O advogado de Daniel Vorcaro, José Luís de Oliveira Lima, o Juca, ofereceu ao ministro relator do caso Master no STF (Supremo Tribunal Federal), André Mendonça, um formato conjunto de delação premiada de Daniel Vorcaro envolvendo a Polícia Federal e a Procuradoria-Geral da República.
O ministro sinalizou positivamente a ideia, cujo objetivo é promover algo que não seja passível de questionamentos no futuro.
O modelo é inédito em grandes delações feitas no Brasil, inclusive durante a Operação Lava Jato.
Os dois órgãos historicamente se rivalizam sobre a quem cabe o protagonismo da investigação e há inclusive uma discussão jurídica ainda em curso no Supremo Tribunal Federal sobre isso.

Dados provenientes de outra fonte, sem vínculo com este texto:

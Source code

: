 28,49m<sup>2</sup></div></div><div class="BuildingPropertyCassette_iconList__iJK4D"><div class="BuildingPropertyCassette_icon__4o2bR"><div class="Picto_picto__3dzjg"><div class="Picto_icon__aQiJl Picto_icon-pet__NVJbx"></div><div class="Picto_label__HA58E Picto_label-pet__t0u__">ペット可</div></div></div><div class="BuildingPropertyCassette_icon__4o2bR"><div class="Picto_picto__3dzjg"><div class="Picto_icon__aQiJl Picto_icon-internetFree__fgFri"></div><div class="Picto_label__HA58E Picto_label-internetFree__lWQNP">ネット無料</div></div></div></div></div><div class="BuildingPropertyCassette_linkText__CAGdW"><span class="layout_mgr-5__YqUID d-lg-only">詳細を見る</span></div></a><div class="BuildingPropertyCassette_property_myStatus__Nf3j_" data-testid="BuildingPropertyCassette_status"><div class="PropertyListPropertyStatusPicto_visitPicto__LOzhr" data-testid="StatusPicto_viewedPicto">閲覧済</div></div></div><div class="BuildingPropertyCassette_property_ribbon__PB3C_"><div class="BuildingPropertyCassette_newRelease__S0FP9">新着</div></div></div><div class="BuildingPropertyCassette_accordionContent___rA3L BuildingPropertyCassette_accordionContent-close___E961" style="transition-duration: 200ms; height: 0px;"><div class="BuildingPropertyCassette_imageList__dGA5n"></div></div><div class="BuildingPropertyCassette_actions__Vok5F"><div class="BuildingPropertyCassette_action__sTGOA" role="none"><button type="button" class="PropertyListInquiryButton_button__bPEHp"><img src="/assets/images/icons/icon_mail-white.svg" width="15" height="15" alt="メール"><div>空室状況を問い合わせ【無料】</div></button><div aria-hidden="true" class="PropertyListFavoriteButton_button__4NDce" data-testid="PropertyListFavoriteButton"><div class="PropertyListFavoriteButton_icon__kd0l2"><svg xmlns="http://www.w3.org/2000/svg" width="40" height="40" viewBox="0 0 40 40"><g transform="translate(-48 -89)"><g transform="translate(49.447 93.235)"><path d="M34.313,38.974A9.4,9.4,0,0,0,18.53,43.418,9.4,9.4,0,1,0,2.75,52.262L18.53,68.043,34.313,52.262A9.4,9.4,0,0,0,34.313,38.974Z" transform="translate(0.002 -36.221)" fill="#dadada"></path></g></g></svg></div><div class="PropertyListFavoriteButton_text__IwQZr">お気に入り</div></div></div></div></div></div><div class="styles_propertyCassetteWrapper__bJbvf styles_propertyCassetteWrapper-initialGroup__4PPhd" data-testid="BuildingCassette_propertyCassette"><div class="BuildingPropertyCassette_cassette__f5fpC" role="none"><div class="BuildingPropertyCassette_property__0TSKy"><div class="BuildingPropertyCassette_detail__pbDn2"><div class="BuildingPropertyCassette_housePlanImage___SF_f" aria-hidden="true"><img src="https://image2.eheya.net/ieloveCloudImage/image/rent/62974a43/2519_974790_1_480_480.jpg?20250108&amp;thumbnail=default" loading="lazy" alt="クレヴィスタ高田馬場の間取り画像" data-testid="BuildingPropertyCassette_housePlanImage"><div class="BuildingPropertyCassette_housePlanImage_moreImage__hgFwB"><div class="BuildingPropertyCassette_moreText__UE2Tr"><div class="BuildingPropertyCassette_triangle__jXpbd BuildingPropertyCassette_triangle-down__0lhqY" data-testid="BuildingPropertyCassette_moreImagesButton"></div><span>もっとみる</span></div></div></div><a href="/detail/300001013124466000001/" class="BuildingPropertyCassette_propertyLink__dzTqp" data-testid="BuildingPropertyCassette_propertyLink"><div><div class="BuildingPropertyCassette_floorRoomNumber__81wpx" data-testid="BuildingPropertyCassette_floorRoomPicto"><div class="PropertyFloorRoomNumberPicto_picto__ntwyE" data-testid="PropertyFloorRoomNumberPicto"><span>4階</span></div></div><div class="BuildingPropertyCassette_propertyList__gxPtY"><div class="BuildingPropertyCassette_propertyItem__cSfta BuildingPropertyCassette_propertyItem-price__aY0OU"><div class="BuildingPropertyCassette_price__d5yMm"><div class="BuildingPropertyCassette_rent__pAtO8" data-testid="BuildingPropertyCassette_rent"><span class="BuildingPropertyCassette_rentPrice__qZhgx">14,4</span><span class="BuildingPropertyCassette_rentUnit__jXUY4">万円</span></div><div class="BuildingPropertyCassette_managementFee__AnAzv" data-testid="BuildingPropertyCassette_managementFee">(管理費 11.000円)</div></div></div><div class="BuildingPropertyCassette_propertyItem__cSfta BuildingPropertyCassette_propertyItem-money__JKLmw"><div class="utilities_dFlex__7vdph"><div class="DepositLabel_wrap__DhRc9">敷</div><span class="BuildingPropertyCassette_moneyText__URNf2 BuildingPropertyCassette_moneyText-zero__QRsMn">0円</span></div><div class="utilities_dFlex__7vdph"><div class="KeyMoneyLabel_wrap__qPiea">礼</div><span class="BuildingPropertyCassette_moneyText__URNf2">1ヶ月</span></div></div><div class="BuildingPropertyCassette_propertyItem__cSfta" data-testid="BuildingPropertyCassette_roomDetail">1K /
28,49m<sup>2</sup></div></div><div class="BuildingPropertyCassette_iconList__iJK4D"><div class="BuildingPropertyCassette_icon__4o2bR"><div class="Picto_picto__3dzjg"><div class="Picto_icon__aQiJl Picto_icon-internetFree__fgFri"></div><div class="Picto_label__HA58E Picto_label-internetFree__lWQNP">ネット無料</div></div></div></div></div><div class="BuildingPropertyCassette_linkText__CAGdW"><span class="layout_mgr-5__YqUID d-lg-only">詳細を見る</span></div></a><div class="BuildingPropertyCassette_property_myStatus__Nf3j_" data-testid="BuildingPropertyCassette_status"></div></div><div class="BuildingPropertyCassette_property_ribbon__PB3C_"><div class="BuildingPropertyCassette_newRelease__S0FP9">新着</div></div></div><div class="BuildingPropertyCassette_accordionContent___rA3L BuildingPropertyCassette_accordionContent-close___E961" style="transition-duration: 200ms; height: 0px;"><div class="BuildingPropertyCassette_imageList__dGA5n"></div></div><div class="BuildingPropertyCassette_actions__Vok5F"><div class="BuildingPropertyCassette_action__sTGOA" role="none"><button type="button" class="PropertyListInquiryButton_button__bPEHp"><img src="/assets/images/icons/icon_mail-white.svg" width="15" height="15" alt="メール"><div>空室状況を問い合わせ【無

No caso Master, o desafio seria ainda maior, dado o caráter suprapartidário e amplo das relações de Vorcaro, o que demandaria um alinhamento fino entre a defesa, os dois órgãos e o ministro André Mendonça — que ainda não há.
As conexões de cada um deles é, nesta largada, um empecilho.
Como a CNN mostrou na segunda-feira, o plano inicial de Vorcaro é delatar políticos e poupar o Alexandre de Moraes e Toffoli justamente porque se acredita que o procurador-geral da República, Paulo Gonet, não aceitaria uma delação contra o STF.
Além disso, a relação entre Mendonça e Gonet é distante, ainda mais depois da última fase da operação, na qual Mendonça considerou “lamentável” Gonet não ter se manifestado sobre a recondução á prisão de Vorcaro.
Ambos também veem com apreensão as conexões, consideradas muito próximas do Palácio do Planalto, do diretor-geral da Polícia Federal.
Apesar de tudo isso, a avaliação de quem conversou com o advogado de Vorcaro e Mendonça após o encontro de ambos é a de que seja apresentada uma delação premiada “séria”, entendida como algo que atingirá quem de fato cometeu irregularidades com Vorcaro.